Он сделал знак рукой. Двое слуг, явно потрясенные происходящим, поспешно принесли табуретку. Ардмор сел. Взгляд его упал на шахматный столик. Принц заметил это и спросил:
– Ты играешь в эту мудрую игру?
– Так себе, повелитель.
– Как бы ты решил эту задачу?
Ардмор встал моментально и под внимательным взглядом принца подошел к шахматной доске. Придворные застыли в ожидании, безмолвные, как шахматные фигуры. Несколько мгновений Ардмор изучал позицию, затем сказал:
– Я бы пошел этой пешкой – вот так.
– Да? Весьма неожиданный ход.
– Но он необходим. После него следует мат в три хода, – впрочем, повелитель и сам это видит наверняка.

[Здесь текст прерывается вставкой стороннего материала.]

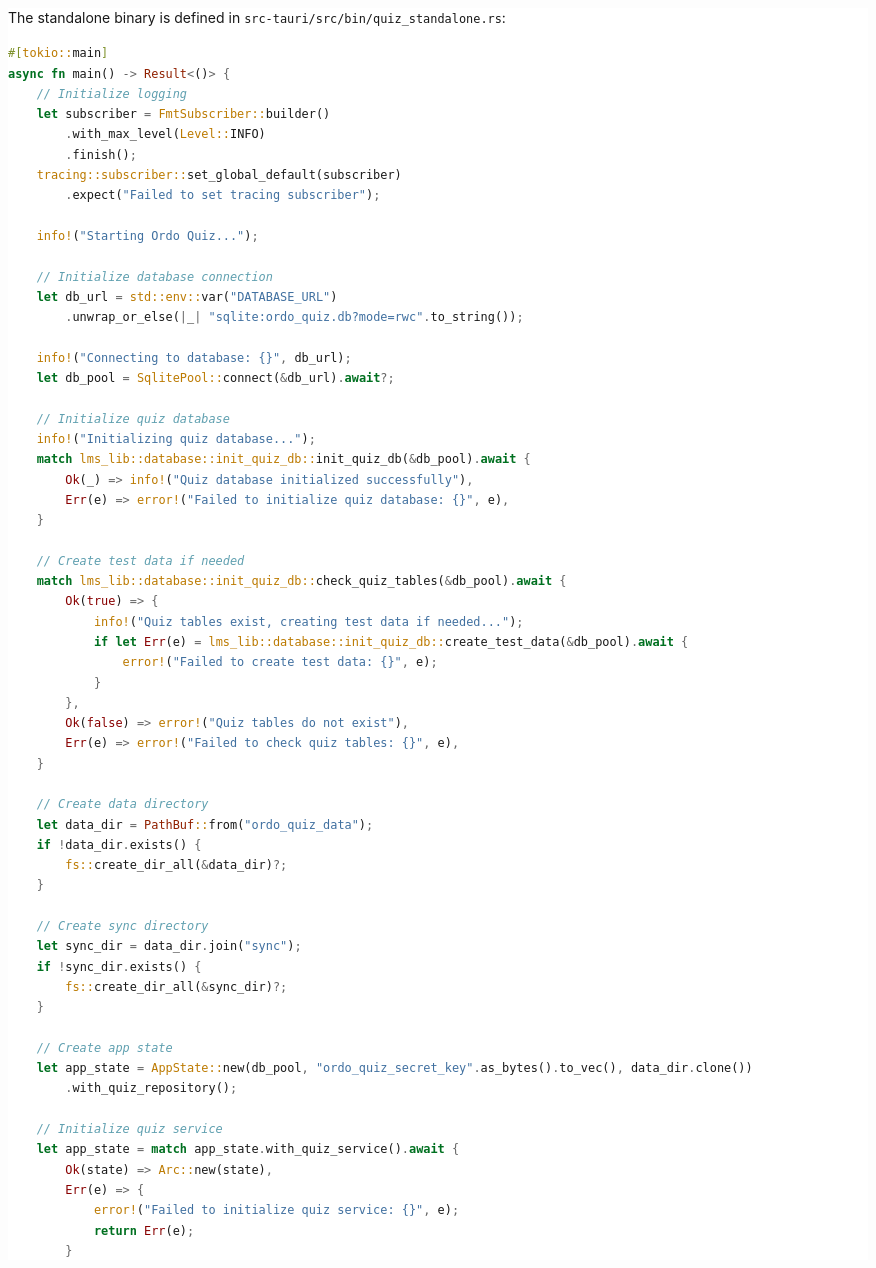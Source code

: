 The standalone binary is defined in `src-tauri/src/bin/quiz_standalone.rs`:

```rust
#[tokio::main]
async fn main() -> Result<()> {
    // Initialize logging
    let subscriber = FmtSubscriber::builder()
        .with_max_level(Level::INFO)
        .finish();
    tracing::subscriber::set_global_default(subscriber)
        .expect("Failed to set tracing subscriber");

    info!("Starting Ordo Quiz...");

    // Initialize database connection
    let db_url = std::env::var("DATABASE_URL")
        .unwrap_or_else(|_| "sqlite:ordo_quiz.db?mode=rwc".to_string());

    info!("Connecting to database: {}", db_url);
    let db_pool = SqlitePool::connect(&db_url).await?;

    // Initialize quiz database
    info!("Initializing quiz database...");
    match lms_lib::database::init_quiz_db::init_quiz_db(&db_pool).await {
        Ok(_) => info!("Quiz database initialized successfully"),
        Err(e) => error!("Failed to initialize quiz database: {}", e),
    }

    // Create test data if needed
    match lms_lib::database::init_quiz_db::check_quiz_tables(&db_pool).await {
        Ok(true) => {
            info!("Quiz tables exist, creating test data if needed...");
            if let Err(e) = lms_lib::database::init_quiz_db::create_test_data(&db_pool).await {
                error!("Failed to create test data: {}", e);
            }
        },
        Ok(false) => error!("Quiz tables do not exist"),
        Err(e) => error!("Failed to check quiz tables: {}", e),
    }

    // Create data directory
    let data_dir = PathBuf::from("ordo_quiz_data");
    if !data_dir.exists() {
        fs::create_dir_all(&data_dir)?;
    }

    // Create sync directory
    let sync_dir = data_dir.join("sync");
    if !sync_dir.exists() {
        fs::create_dir_all(&sync_dir)?;
    }

    // Create app state
    let app_state = AppState::new(db_pool, "ordo_quiz_secret_key".as_bytes().to_vec(), data_dir.clone())
        .with_quiz_repository();

    // Initialize quiz service
    let app_state = match app_state.with_quiz_service().await {
        Ok(state) => Arc::new(state),
        Err(e) => {
            error!("Failed to initialize quiz service: {}", e);
            return Err(e);
        }
```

– Конечно. Да, это так. Но я пригласил тебя сюда не для игры, – добавил он, отводя взгляд от доски. – Мы должны поговорить о другом. Я с сожалением узнал, что поступают жалобы на твоих последователей.
– Что огорчает повелителя, огорчает и меня. Может ли твой слуга спросить, в чем провинились его чада?
Принц еще раз взглянул на шахматы, потом поднял палец, и один из слуг опустился перед ним на колени, подставив ему доску для письма. Принц обмакнул кисточку в тушь, быстро написал несколько иероглифов и запечатал бумагу перстнем. Слуга, кланяясь, отступил и передал послание другому, который поспешно вышел.